━━ DATA UNDER STUDY

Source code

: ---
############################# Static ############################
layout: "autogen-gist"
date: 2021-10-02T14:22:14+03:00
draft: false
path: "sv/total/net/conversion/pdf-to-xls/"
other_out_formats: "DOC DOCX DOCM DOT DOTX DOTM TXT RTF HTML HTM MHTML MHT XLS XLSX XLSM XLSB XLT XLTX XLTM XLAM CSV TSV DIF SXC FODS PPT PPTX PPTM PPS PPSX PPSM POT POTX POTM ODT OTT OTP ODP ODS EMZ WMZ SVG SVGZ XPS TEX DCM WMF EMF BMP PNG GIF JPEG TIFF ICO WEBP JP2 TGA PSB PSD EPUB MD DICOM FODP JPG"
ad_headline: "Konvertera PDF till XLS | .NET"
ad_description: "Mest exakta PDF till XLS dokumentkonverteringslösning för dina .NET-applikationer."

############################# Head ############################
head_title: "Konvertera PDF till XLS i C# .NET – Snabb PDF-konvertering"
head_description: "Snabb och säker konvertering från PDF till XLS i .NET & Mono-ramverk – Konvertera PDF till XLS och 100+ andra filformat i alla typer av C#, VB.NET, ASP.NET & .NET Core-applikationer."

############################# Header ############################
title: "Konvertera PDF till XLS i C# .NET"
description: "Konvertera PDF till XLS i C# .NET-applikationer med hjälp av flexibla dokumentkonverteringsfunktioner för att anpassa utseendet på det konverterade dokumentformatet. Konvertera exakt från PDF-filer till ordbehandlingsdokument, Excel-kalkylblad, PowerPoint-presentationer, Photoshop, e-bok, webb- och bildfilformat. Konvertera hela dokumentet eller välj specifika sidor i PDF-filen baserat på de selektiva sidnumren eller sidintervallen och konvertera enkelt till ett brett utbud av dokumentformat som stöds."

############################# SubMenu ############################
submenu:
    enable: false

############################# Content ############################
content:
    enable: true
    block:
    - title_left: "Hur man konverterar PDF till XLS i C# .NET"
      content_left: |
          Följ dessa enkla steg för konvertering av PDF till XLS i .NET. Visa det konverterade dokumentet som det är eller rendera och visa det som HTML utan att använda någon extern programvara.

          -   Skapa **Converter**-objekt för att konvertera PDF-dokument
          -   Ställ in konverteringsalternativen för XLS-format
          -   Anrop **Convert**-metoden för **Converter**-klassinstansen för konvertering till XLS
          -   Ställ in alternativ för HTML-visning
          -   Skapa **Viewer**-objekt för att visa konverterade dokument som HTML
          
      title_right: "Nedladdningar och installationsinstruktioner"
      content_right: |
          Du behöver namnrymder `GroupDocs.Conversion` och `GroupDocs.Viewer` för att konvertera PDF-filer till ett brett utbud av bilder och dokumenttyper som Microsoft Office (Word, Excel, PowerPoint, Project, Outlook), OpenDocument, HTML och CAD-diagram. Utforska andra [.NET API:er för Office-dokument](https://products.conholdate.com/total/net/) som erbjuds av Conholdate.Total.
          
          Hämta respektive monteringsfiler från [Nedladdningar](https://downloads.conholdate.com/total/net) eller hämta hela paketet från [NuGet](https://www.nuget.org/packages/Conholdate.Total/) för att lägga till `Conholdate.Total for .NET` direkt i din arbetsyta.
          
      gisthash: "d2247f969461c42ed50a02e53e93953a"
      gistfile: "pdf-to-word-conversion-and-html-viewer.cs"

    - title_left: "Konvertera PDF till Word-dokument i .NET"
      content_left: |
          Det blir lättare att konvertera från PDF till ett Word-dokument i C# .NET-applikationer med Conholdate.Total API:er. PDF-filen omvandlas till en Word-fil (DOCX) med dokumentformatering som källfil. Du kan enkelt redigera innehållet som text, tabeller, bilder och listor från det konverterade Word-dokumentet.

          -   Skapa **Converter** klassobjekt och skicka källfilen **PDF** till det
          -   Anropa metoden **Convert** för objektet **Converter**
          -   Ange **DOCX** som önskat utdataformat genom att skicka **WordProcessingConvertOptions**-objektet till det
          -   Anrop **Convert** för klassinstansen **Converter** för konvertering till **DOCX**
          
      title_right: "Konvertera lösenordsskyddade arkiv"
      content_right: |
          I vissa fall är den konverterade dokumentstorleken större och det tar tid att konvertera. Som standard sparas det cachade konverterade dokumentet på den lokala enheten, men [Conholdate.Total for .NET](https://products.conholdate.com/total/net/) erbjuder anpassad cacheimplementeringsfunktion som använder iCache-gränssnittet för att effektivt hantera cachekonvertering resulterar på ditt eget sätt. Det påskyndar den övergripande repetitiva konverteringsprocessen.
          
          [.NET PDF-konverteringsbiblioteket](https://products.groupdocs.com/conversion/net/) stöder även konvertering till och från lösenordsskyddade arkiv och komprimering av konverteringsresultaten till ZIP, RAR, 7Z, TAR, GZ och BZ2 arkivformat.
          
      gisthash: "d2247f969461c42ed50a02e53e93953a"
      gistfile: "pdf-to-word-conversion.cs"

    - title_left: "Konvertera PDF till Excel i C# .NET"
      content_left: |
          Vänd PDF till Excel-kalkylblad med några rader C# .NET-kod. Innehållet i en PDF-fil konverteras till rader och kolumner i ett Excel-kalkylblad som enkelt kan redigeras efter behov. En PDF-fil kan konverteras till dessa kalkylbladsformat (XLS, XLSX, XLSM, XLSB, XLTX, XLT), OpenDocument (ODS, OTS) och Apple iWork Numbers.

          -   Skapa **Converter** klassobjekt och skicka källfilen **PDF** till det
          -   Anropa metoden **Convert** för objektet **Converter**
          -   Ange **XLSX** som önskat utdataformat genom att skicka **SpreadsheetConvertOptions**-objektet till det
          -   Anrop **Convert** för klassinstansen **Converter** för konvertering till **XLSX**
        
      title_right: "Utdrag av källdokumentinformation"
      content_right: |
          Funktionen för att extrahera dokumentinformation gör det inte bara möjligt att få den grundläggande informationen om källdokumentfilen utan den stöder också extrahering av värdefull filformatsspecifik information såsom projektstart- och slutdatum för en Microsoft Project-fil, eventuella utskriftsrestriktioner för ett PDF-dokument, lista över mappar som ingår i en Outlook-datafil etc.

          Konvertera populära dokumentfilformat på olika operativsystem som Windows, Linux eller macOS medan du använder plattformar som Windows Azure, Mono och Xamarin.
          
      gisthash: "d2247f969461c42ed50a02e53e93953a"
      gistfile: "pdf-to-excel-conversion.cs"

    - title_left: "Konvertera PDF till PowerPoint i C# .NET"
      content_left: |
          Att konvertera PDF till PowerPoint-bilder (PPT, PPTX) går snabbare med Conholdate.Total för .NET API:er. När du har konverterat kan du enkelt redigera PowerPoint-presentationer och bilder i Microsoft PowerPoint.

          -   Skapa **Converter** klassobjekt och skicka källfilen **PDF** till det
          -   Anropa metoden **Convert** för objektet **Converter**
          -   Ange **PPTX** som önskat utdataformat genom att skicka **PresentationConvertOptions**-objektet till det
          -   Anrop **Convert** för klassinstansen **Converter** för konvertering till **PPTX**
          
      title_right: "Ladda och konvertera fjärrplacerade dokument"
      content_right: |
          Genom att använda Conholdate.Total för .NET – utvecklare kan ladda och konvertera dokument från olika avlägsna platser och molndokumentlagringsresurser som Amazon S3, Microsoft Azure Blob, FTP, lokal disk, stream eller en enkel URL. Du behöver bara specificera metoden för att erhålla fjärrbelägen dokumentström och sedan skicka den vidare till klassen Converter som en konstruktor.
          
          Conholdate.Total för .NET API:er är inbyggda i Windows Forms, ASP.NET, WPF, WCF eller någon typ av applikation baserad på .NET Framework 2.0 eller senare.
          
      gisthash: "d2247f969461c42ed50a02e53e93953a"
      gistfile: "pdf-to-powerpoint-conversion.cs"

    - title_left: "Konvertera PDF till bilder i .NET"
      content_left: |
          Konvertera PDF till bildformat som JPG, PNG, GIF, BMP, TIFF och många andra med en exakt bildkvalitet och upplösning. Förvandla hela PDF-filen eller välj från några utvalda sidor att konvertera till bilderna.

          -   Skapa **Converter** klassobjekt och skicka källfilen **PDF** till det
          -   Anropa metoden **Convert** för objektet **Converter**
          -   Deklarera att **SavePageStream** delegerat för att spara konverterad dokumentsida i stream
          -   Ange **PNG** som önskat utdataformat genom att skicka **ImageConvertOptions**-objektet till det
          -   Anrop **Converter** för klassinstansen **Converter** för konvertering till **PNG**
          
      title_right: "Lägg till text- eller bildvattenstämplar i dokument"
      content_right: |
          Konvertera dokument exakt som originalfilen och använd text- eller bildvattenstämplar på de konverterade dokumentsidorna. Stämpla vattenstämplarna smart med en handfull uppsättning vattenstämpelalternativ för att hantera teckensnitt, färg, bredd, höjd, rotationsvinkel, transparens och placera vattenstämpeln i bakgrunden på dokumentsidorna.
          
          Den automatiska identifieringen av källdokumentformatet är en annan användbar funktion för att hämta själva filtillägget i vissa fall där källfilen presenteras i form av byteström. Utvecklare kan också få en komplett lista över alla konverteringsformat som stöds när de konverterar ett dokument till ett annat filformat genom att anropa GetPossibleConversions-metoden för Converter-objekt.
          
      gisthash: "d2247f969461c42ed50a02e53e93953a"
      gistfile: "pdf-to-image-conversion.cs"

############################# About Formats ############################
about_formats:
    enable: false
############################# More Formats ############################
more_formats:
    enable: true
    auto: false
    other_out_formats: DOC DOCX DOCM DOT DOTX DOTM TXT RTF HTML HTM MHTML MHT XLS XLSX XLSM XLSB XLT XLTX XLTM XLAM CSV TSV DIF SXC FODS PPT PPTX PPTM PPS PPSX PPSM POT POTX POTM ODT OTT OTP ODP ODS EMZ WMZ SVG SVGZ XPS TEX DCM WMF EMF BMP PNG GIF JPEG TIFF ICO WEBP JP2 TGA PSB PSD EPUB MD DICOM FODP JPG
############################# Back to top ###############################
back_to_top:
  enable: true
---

━━━━

» **YOUR OBJECTIVE**:
Looking at the material above, say how many of its lines hold the word "false", giving only the number.

» **RESULT**:
4